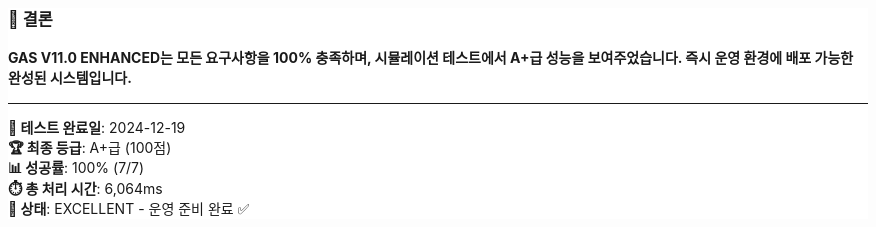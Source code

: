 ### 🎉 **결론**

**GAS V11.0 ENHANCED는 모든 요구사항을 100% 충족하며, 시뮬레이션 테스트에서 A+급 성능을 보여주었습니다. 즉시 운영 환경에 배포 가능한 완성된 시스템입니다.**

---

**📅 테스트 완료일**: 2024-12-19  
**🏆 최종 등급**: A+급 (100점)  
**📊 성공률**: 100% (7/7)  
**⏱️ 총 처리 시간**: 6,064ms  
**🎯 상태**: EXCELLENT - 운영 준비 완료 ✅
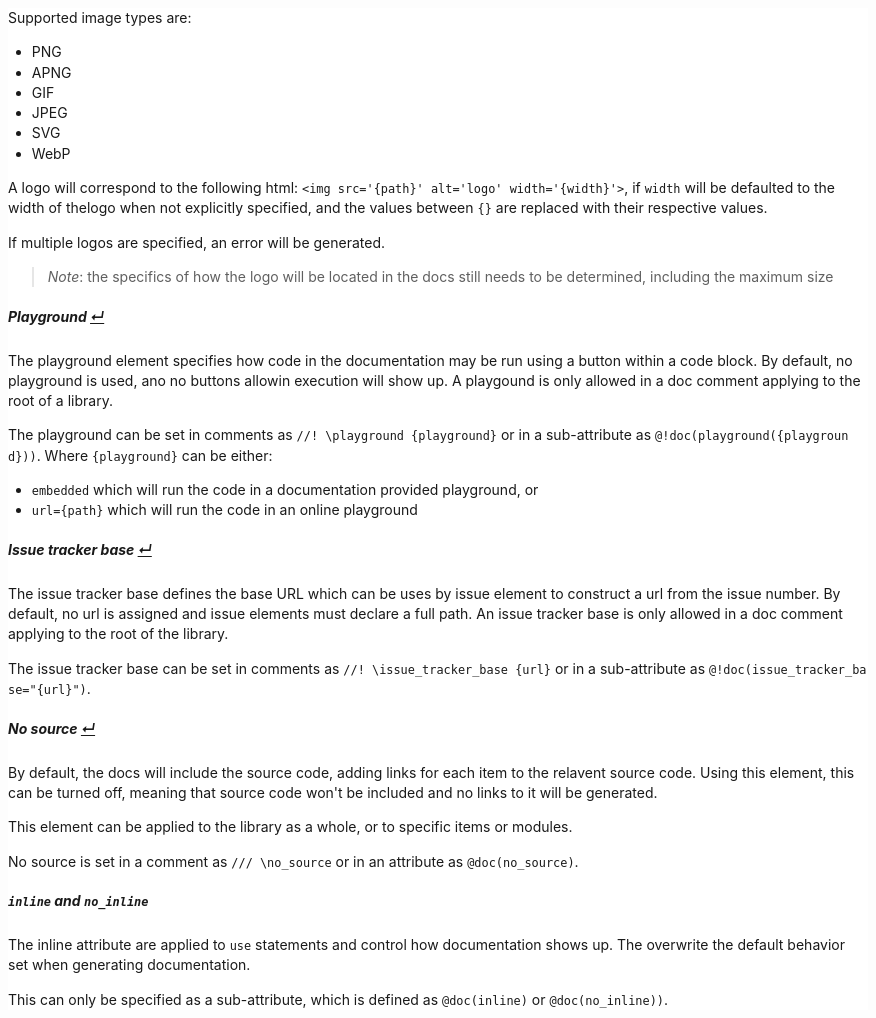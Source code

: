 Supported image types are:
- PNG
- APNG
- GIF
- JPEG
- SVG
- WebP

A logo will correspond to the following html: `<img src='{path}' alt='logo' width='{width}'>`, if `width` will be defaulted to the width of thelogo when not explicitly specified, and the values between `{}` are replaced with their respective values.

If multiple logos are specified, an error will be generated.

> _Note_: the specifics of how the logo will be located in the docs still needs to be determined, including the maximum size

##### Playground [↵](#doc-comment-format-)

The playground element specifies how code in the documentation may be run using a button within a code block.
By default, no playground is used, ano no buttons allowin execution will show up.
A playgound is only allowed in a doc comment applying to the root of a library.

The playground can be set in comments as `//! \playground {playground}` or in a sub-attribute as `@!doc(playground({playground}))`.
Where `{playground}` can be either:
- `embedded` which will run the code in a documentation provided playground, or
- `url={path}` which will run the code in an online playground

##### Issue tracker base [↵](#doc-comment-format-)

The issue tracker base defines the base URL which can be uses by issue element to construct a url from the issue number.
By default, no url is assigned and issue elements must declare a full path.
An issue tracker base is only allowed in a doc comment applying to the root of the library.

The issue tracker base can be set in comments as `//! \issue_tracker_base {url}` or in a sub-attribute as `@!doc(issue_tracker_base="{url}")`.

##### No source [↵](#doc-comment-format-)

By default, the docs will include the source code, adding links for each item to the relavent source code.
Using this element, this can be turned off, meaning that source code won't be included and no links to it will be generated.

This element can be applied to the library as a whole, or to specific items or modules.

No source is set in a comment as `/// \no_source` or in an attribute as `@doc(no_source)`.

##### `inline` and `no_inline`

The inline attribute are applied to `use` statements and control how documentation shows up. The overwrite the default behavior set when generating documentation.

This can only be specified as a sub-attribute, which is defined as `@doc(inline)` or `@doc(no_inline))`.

────────────────────────────────────────

* _THE TASK_
Taking the entries above, print exactly the lines starting at the line with "provided playground, or" and ending at the line with "##### Issue tracker", both included.

* _YOUR SOLUTION_
- `embedded` which will run the code in a documentation provided playground, or
- `url={path}` which will run the code in an online playground

##### Issue tracker base [↵](#doc-comment-format-)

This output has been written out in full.